Aeronautics: China's Airbus, too many dads
24 June 2009
The inauguration of the first ever A320 to be assembled outside Europe was a big step for Chinese aviation and a milestone in a market much coveted by the West. To such an extent that in France, Germany and Britain, tempers have been frayed.
Fine weather, a packed house, and VIPs everywhere – it was a perfect setting for the ceremony to present the first Airbus A320 assembled in the only EADS factory outside Europe. China still holds the promise of undreamed of opportunities, and Airbus has found a springboard for an aviation market that remains dynamic, in spite of the financial crisis. Nine months after its official opening, 1,000 guests gathered in a hangar at the factory in Tianjin to see its first completed plane delivered to the Sino-European leasing company, Dragon Aviation. The aircraft will shortly enter into service for Sichuan Airlines on regular flights between Chengdu, Beijing and Shanghai.
Nationalistic trumpet blowing
By all accounts, the new production facility will be good for China. "We will establish a strong future for the Chinese aviation industry with the help of the Chinese aviation market," announced Airbus CEO, Germany's Thomas Enders. Completed on tight schedule in just over a year, the assembly plant at Tianjin (which is 115 kilometres east of Beijing) was officially opened in September 2008. Built to seal a deal for a record order of 150 planes, which was signed in Beijing at the end of 2005, it will also play a key role in establishing what Enders terms "a long-term strategic position." Today, Airbus has 40% of the Boeing-dominated Chinese aviation market, which is experiencing double-digit growth – and it has its sights set on 50%.
So is the project a European success? The inauguration of the first Airbus to be made in China was marked by a cacophony of nationalistic trumpet blowing, with Europeans climbing the podium to settle old scores. Eager to avoid being upstaged by Paris and Berlin, the British ambassador to China, William Geoffroy Ehrman, set the ball rolling when he announced that there were already 200 airliners powered by Rolls-Royce engines flying in China. German Secretary of State Hartmut Schauerte responded to this expression of nationalistic hubris with a declaration that emphasized how proud he was "to see the German industrial model reproduced in China.” Then came the turn of French ambassador, Hervé Ladsous, who – in the absence of the sorely missed French Finance Minister Christine Lagarde, who stayed away to attend Nicolas Sarkozy's addresss at Versailles – deliberately overlooked any German contribution when he affirmed that the project "was a fine example of Franco-Chinese and Sino-European cooperation." In an interview outside the ceremony, he later added that “France had been the driving force behind the process from the beginning.” In a word, the atmosphere was a little strained and marked by patriotic sparring – a testament to the importance of the Chinese market in a sector in the grip of a global recession. In spite of doubts about their finances and the slowdown caused by the economic crisis, Chinese airlines are continuing to increase their capacity. According to the head of Airbus China, Laurence Barron, approximately 3,000 planes with 100 seats or more will be needed by Chinese airlines over the next 20 years. The sheer scale of this figure is enough to develop a potential for conflict between the different countries of the European aviation group, with ambassadors battling for a share of the limelight.
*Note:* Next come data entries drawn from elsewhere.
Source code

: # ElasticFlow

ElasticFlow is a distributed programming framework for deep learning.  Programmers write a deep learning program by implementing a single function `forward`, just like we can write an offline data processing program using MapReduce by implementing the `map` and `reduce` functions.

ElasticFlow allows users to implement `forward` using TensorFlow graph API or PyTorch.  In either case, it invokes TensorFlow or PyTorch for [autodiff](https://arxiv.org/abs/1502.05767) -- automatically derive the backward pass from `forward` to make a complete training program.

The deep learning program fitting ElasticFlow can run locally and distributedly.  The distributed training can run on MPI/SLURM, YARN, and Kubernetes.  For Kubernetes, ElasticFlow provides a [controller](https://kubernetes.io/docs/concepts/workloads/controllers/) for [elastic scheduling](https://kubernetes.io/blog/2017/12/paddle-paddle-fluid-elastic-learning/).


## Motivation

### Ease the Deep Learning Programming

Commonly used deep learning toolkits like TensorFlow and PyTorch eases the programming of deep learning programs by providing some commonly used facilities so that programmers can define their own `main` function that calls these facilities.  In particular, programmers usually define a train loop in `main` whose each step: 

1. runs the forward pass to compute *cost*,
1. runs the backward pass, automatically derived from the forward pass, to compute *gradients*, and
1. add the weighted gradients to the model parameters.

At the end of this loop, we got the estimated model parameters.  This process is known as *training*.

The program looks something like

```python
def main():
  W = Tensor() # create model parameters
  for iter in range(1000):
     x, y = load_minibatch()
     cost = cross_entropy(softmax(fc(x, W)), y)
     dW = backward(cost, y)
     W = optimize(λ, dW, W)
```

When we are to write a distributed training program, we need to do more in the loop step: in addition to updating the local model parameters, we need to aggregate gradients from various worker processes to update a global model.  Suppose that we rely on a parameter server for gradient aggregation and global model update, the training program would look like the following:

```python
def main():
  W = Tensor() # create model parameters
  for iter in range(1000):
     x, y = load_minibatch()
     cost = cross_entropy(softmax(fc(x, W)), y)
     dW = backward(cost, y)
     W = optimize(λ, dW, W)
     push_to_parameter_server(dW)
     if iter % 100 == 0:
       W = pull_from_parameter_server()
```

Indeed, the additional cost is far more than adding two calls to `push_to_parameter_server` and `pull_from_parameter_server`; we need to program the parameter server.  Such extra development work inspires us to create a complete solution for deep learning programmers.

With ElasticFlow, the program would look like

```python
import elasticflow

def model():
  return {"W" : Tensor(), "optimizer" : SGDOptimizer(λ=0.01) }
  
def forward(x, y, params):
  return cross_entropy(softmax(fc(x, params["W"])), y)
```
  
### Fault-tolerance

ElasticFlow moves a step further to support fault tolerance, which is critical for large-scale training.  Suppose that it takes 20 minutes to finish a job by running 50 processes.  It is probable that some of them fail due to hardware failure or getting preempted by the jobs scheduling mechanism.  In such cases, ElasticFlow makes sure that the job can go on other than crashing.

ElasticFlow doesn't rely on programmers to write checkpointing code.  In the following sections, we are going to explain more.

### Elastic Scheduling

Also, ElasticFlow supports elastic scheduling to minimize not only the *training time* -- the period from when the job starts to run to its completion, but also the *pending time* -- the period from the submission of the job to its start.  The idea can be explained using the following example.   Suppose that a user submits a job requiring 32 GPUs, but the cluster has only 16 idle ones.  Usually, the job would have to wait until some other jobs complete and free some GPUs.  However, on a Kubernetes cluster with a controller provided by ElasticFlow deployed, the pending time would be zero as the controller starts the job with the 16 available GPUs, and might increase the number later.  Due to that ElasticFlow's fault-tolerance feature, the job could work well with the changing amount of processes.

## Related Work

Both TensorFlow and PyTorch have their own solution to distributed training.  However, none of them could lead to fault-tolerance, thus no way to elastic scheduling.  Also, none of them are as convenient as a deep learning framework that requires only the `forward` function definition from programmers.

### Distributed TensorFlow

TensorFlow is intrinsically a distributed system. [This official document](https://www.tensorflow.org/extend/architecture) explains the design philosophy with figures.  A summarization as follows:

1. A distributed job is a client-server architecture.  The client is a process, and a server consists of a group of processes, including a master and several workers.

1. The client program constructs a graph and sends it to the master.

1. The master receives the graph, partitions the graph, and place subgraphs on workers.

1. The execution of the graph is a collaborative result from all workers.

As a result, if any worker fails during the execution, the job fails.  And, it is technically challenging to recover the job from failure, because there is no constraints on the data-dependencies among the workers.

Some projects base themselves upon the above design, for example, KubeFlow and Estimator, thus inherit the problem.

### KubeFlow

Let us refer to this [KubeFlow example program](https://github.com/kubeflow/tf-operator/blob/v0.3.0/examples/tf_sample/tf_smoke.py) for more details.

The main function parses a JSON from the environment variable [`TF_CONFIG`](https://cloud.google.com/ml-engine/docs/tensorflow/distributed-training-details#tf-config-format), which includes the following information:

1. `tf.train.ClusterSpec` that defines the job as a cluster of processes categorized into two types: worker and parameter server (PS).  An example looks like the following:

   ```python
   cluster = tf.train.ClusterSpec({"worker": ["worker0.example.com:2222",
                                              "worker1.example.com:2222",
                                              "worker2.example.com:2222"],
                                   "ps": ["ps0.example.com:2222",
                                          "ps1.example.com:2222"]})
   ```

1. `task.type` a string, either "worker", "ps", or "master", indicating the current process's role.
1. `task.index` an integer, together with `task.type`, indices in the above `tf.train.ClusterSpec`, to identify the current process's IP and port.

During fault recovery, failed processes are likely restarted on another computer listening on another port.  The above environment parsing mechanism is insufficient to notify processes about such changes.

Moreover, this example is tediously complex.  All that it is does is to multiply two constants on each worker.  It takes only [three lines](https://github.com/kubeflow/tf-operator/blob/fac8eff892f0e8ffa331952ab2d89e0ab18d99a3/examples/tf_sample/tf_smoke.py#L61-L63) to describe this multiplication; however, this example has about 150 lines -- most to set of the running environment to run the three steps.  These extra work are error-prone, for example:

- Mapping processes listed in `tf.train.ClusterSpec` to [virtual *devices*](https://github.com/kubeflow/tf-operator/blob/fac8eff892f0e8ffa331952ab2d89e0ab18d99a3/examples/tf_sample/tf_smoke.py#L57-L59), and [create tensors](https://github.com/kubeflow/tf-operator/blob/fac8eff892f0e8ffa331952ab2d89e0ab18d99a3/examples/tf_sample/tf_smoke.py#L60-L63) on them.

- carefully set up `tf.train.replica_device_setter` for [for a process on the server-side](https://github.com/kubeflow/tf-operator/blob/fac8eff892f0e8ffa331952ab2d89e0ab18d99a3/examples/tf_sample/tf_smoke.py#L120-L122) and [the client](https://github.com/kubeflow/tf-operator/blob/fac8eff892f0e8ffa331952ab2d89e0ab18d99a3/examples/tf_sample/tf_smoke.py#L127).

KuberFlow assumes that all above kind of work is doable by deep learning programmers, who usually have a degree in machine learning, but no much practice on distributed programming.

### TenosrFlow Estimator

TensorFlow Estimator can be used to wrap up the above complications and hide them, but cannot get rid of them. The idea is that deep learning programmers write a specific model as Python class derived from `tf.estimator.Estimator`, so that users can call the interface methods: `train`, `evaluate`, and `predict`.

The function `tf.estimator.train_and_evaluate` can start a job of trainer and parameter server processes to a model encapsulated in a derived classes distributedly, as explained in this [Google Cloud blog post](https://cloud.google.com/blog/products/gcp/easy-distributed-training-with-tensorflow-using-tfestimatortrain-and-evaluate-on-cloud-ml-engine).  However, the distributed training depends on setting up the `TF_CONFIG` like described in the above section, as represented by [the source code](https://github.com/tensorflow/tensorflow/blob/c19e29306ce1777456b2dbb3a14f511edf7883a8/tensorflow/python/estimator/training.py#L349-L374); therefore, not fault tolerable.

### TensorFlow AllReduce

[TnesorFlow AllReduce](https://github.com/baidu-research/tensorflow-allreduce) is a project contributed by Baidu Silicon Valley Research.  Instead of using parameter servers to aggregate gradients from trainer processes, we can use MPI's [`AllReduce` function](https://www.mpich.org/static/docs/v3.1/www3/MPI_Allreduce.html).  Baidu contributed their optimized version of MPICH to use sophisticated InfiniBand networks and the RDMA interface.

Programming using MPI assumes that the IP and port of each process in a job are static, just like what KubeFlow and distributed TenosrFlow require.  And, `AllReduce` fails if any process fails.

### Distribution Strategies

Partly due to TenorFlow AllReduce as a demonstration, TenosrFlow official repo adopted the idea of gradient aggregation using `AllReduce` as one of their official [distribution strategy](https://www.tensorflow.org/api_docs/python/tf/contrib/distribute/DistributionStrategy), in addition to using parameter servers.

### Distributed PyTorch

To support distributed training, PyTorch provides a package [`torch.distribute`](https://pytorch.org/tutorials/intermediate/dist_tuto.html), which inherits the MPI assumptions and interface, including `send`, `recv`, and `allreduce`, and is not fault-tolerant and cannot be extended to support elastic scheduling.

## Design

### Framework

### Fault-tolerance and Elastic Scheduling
But we must not imagine that China will be happy to remain a simple customer for Western aircraft companies. As in other technological sectors (railways, energy, telecommunications), Beijing plans to rapidly develop its ability to produce international class civil aircraft. In 2008, the Chinese government authorised the launch of the China Commercial Aircraft Company (Comac), which aims to deliver the first twin-engine jet to be fully manufactured in China, the ARJ21, by 2010. With a capacity for 90 passengers, the ARJ21 is unlikely to trouble the industry's big hitters. But Comac is also planning to launch its first large capacity wide-bodied jet, the C919, in partnership with the Chinese aviation conglomerates Avic I and Avic II, within the next eight years. In as much as these conglomerates are also shareholders in the plant at Tianjin (where Airbus holds a 51% stake), it is obvious that China aims to take advantage of technology transfers.
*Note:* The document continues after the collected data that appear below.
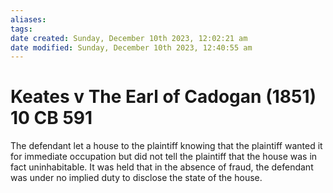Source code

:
 ```yaml
---
aliases: 
tags: 
date created: Sunday, December 10th 2023, 12:02:21 am
date modified: Sunday, December 10th 2023, 12:40:55 am
---
```


# Keates v The Earl of Cadogan (1851) 10 CB 591

The defendant let a house to the plaintiff knowing that the plaintiff wanted it for immediate occupation but did not tell the plaintiff that the house was in fact uninhabitable. It was held that in the absence of fraud, the defendant was under no implied duty to disclose the state of the house.

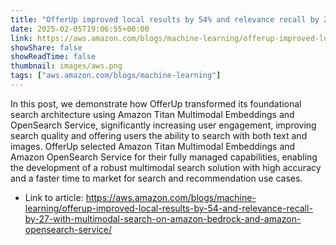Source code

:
 ```yaml
---
title: "OfferUp improved local results by 54% and relevance recall by 27% with multimodal search on Amazon Bedrock and Amazon OpenSearch Service"
date: 2025-02-05T19:06:55+00:00
link: https://aws.amazon.com/blogs/machine-learning/offerup-improved-local-results-by-54-and-relevance-recall-by-27-with-multimodal-search-on-amazon-bedrock-and-amazon-opensearch-service/
showShare: false
showReadTime: false
thumbnail: images/aws.png
tags: ["aws.amazon.com/blogs/machine-learning"]
---
```

In this post, we demonstrate how OfferUp transformed its foundational search architecture using Amazon Titan Multimodal Embeddings and OpenSearch Service, significantly increasing user engagement, improving search quality and offering users the ability to search with both text and images. OfferUp selected Amazon Titan Multimodal Embeddings and Amazon OpenSearch Service for their fully managed capabilities, enabling the development of a robust multimodal search solution with high accuracy and a faster time to market for search and recommendation use cases.

- Link to article: https://aws.amazon.com/blogs/machine-learning/offerup-improved-local-results-by-54-and-relevance-recall-by-27-with-multimodal-search-on-amazon-bedrock-and-amazon-opensearch-service/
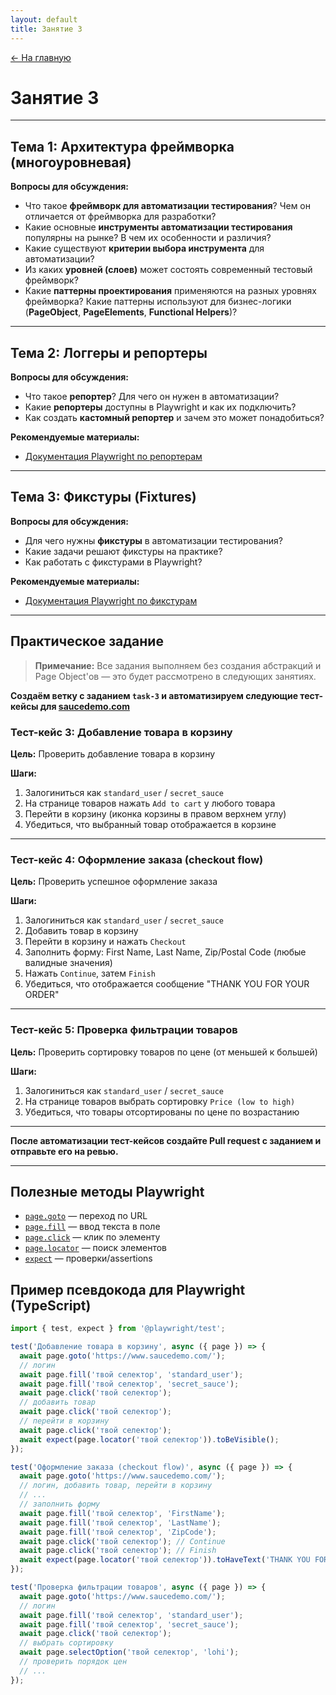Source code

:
 ```yaml
---
layout: default
title: Занятие 3
---
```


<a href="{{ site.baseurl }}" class="main-link-home">&#8592; На главную</a>

# Занятие 3

---

## Тема 1: Архитектура фреймворка (многоуровневая)

**Вопросы для обсуждения:**
- Что такое **фреймворк для автоматизации тестирования**? Чем он отличается от фреймворка для разработки?
- Какие основные **инструменты автоматизации тестирования** популярны на рынке? В чем их особенности и различия?
- Какие существуют **критерии выбора инструмента** для автоматизации?
- Из каких **уровней (слоев)** может состоять современный тестовый фреймворк?
- Какие **паттерны проектирования** применяются на разных уровнях фреймворка? Какие паттерны используют для бизнес-логики (**PageObject**, **PageElements**, **Functional Helpers**)?

---

## Тема 2: Логгеры и репортеры

**Вопросы для обсуждения:**
- Что такое **репортер**? Для чего он нужен в автоматизации?
- Какие **репортеры** доступны в Playwright и как их подключить?
- Как создать **кастомный репортер** и зачем это может понадобиться?

**Рекомендуемые материалы:**
- [Документация Playwright по репортерам](https://playwright.dev/docs/test-reporters)

---

## Тема 3: Фикстуры (Fixtures)

**Вопросы для обсуждения:**
- Для чего нужны **фикстуры** в автоматизации тестирования?
- Какие задачи решают фикстуры на практике?
- Как работать с фикстурами в Playwright?

**Рекомендуемые материалы:**
- [Документация Playwright по фикстурам](https://playwright.dev/docs/test-fixtures)

---

## Практическое задание

> **Примечание:** Все задания выполняем без создания абстракций и Page Object'ов — это будет рассмотрено в следующих занятиях.

**Создаём ветку с заданием `task-3` и автоматизируем следующие тест-кейсы для [saucedemo.com](https://www.saucedemo.com/)**

### Тест-кейс 3: Добавление товара в корзину
**Цель:** Проверить добавление товара в корзину

**Шаги:**
1. Залогиниться как `standard_user` / `secret_sauce`
2. На странице товаров нажать `Add to cart` у любого товара
3. Перейти в корзину (иконка корзины в правом верхнем углу)
4. Убедиться, что выбранный товар отображается в корзине

---

### Тест-кейс 4: Оформление заказа (checkout flow)
**Цель:** Проверить успешное оформление заказа

**Шаги:**
1. Залогиниться как `standard_user` / `secret_sauce`
2. Добавить товар в корзину
3. Перейти в корзину и нажать `Checkout`
4. Заполнить форму: First Name, Last Name, Zip/Postal Code (любые валидные значения)
5. Нажать `Continue`, затем `Finish`
6. Убедиться, что отображается сообщение "THANK YOU FOR YOUR ORDER"

---

### Тест-кейс 5: Проверка фильтрации товаров
**Цель:** Проверить сортировку товаров по цене (от меньшей к большей)

**Шаги:**
1. Залогиниться как `standard_user` / `secret_sauce`
2. На странице товаров выбрать сортировку `Price (low to high)`
3. Убедиться, что товары отсортированы по цене по возрастанию

---

**После автоматизации тест-кейсов создайте Pull request с заданием и отправьте его на ревью.**

---

## Полезные методы Playwright

- [`page.goto`](https://playwright.dev/docs/api/class-page#page-goto) — переход по URL
- [`page.fill`](https://playwright.dev/docs/api/class-page#page-fill) — ввод текста в поле
- [`page.click`](https://playwright.dev/docs/api/class-page#page-click) — клик по элементу
- [`page.locator`](https://playwright.dev/docs/api/class-page#page-locator) — поиск элементов
- [`expect`](https://playwright.dev/docs/api/class-expect) — проверки/assertions

## Пример псевдокода для Playwright (TypeScript)

```ts
import { test, expect } from '@playwright/test';

test('Добавление товара в корзину', async ({ page }) => {
  await page.goto('https://www.saucedemo.com/');
  // логин
  await page.fill('твой селектор', 'standard_user');
  await page.fill('твой селектор', 'secret_sauce');
  await page.click('твой селектор');
  // добавить товар
  await page.click('твой селектор');
  // перейти в корзину
  await page.click('твой селектор');
  await expect(page.locator('твой селектор')).toBeVisible();
});

test('Оформление заказа (checkout flow)', async ({ page }) => {
  await page.goto('https://www.saucedemo.com/');
  // логин, добавить товар, перейти в корзину
  // ...
  // заполнить форму
  await page.fill('твой селектор', 'FirstName');
  await page.fill('твой селектор', 'LastName');
  await page.fill('твой селектор', 'ZipCode');
  await page.click('твой селектор'); // Continue
  await page.click('твой селектор'); // Finish
  await expect(page.locator('твой селектор')).toHaveText('THANK YOU FOR YOUR ORDER');
});

test('Проверка фильтрации товаров', async ({ page }) => {
  await page.goto('https://www.saucedemo.com/');
  // логин
  await page.fill('твой селектор', 'standard_user');
  await page.fill('твой селектор', 'secret_sauce');
  await page.click('твой селектор');
  // выбрать сортировку
  await page.selectOption('твой селектор', 'lohi');
  // проверить порядок цен
  // ...
});
```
There have already been a number of incidents of attempted espionage at Airbus in Tianjin. However, all of this does not seem to bother the managing director of the plant Jean-Luc Charles. "There is not much in the way of technical innovation on the assembly line. Aviation is a sector that requires a lot of patience, and it's not easy to copy planes." However, the Chinese have shown a surprising ability to quickly penetrate markets that were thought to be the exclusive property of Western countries. So are we likely to see Chinese planes in the medium term? We will have to wait eight years to find out. In the meantime, Airbus should do its best to fill up its order book in China.